*** Records supplied ***
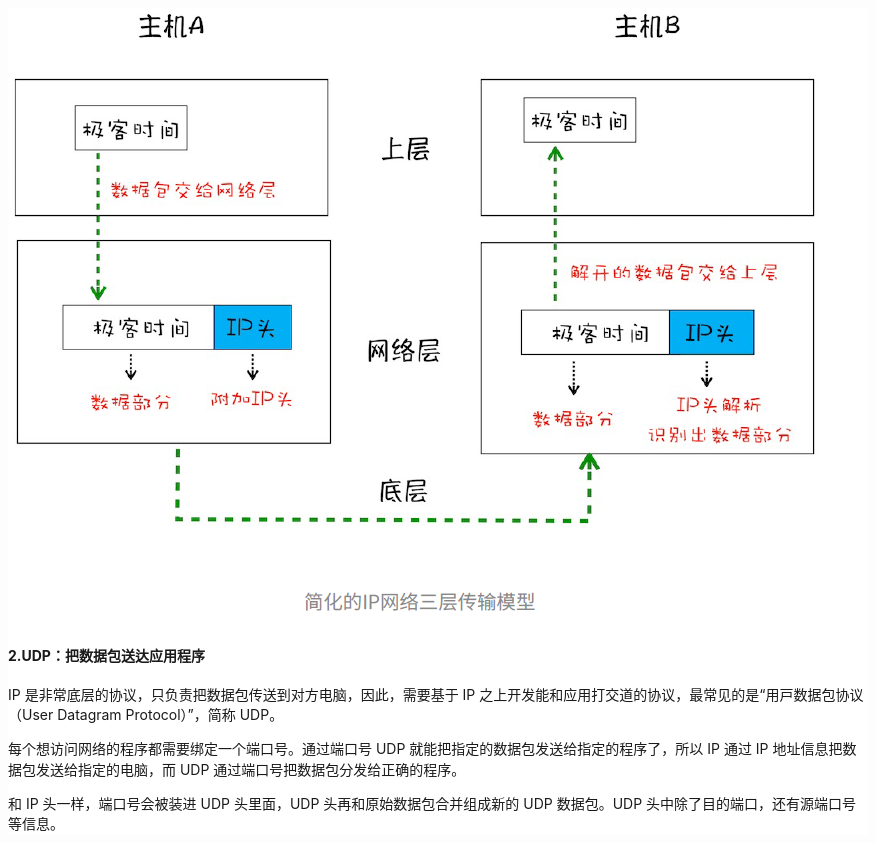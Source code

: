 ![network transmission model](https://raw.githubusercontent.com/Huitimkit/Daily-Study/master/202007/img/network%20transmission%20model.png)
#### 2.UDP：把数据包送达应⽤程序

IP 是⾮常底层的协议，只负责把数据包传送到对⽅电脑，因此，需要基于 IP 之上开发能和应⽤打交道的协议，最常⻅的是“⽤⼾数据包协议（User Datagram Protocol）”，简称 UDP。

每个想访问⽹络的程序都需要绑定⼀个端⼝号。通过端⼝号 UDP 就能把指定的数据包发送给指定的程序了，所以 IP 通过 IP 地址信息把数据包发送给指定的电脑，⽽ UDP 通过端⼝号把数据包分发给正确的程序。

和 IP 头⼀样，端⼝号会被装进 UDP 头⾥⾯，UDP 头再和原始数据包合并组成新的 UDP 数据包。UDP 头中除了⽬的端⼝，还有源端⼝号等信息。
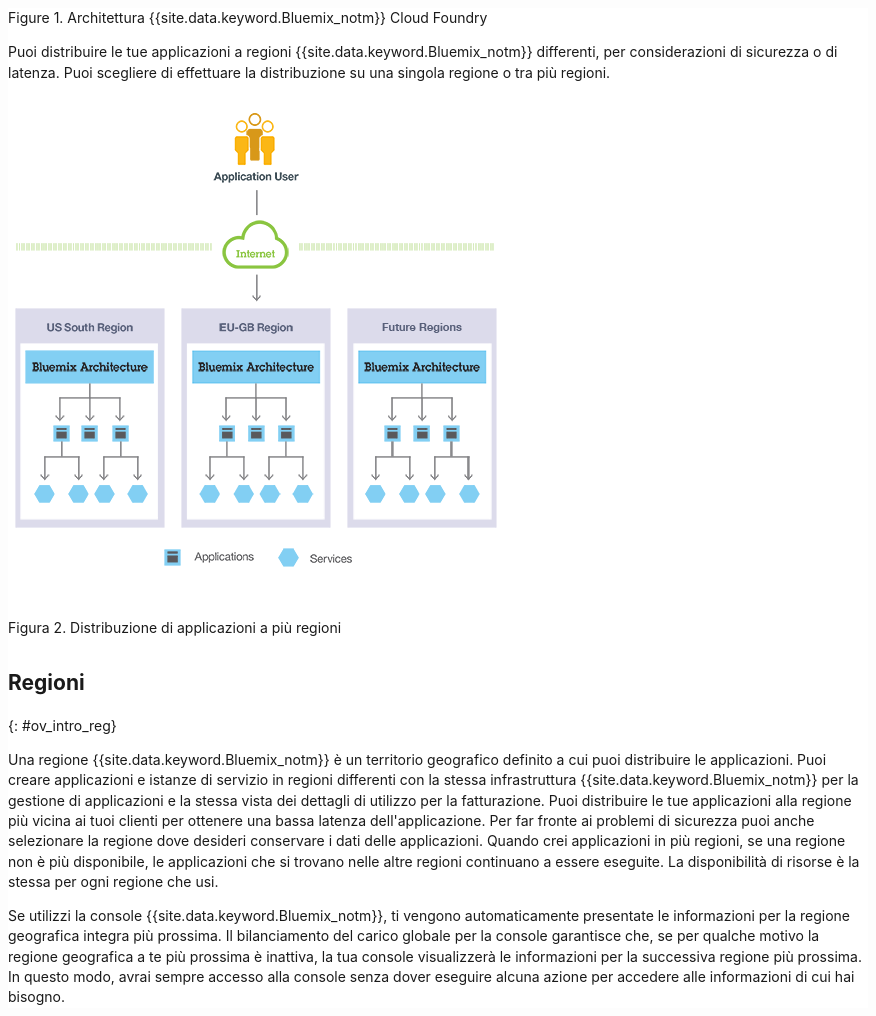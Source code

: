 Figure 1. Architettura {{site.data.keyword.Bluemix_notm}} Cloud Foundry

Puoi distribuire le
tue applicazioni a regioni {{site.data.keyword.Bluemix_notm}} differenti, per
considerazioni di sicurezza o di latenza. Puoi scegliere di effettuare la distribuzione su una singola regione o tra più regioni.


![Sviluppo di applicazioni a più regioni](images/multi-region.png)

Figura 2. Distribuzione di applicazioni a più regioni

## Regioni
{: #ov_intro_reg}

Una regione {{site.data.keyword.Bluemix_notm}} è un territorio geografico definito a cui puoi distribuire le applicazioni. Puoi creare applicazioni e istanze di servizio in regioni differenti con la stessa infrastruttura {{site.data.keyword.Bluemix_notm}} per la gestione di applicazioni e la stessa vista dei dettagli di utilizzo per la fatturazione. Puoi distribuire le tue applicazioni alla regione più vicina ai tuoi clienti per ottenere una bassa latenza dell'applicazione. Per far fronte ai problemi di sicurezza puoi anche selezionare la regione dove desideri conservare i dati delle applicazioni. Quando crei applicazioni in più regioni, se una regione non è più disponibile, le applicazioni che si trovano nelle altre regioni continuano a essere eseguite. La disponibilità di risorse è la stessa per ogni regione che usi.

Se utilizzi la console {{site.data.keyword.Bluemix_notm}}, ti vengono automaticamente presentate le informazioni per la regione geografica integra più prossima. Il bilanciamento del carico globale per la console garantisce che, se per qualche motivo la regione geografica a te più prossima è inattiva, la tua console visualizzerà le informazioni per la successiva regione più prossima. In questo modo, avrai sempre accesso alla console senza dover eseguire alcuna azione per accedere alle informazioni di cui hai bisogno.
*** End of Records supplied ***
Exercise objective: From the entries above, extract only the lines running from the one containing "considerazioni di sicurezza" through the one containing "regione che usi.", inclusive.

Answer:
considerazioni di sicurezza o di latenza. Puoi scegliere di effettuare la distribuzione su una singola regione o tra più regioni.


![Sviluppo di applicazioni a più regioni](images/multi-region.png)

Figura 2. Distribuzione di applicazioni a più regioni

## Regioni
{: #ov_intro_reg}

Una regione {{site.data.keyword.Bluemix_notm}} è un territorio geografico definito a cui puoi distribuire le applicazioni. Puoi creare applicazioni e istanze di servizio in regioni differenti con la stessa infrastruttura {{site.data.keyword.Bluemix_notm}} per la gestione di applicazioni e la stessa vista dei dettagli di utilizzo per la fatturazione. Puoi distribuire le tue applicazioni alla regione più vicina ai tuoi clienti per ottenere una bassa latenza dell'applicazione. Per far fronte ai problemi di sicurezza puoi anche selezionare la regione dove desideri conservare i dati delle applicazioni. Quando crei applicazioni in più regioni, se una regione non è più disponibile, le applicazioni che si trovano nelle altre regioni continuano a essere eseguite. La disponibilità di risorse è la stessa per ogni regione che usi.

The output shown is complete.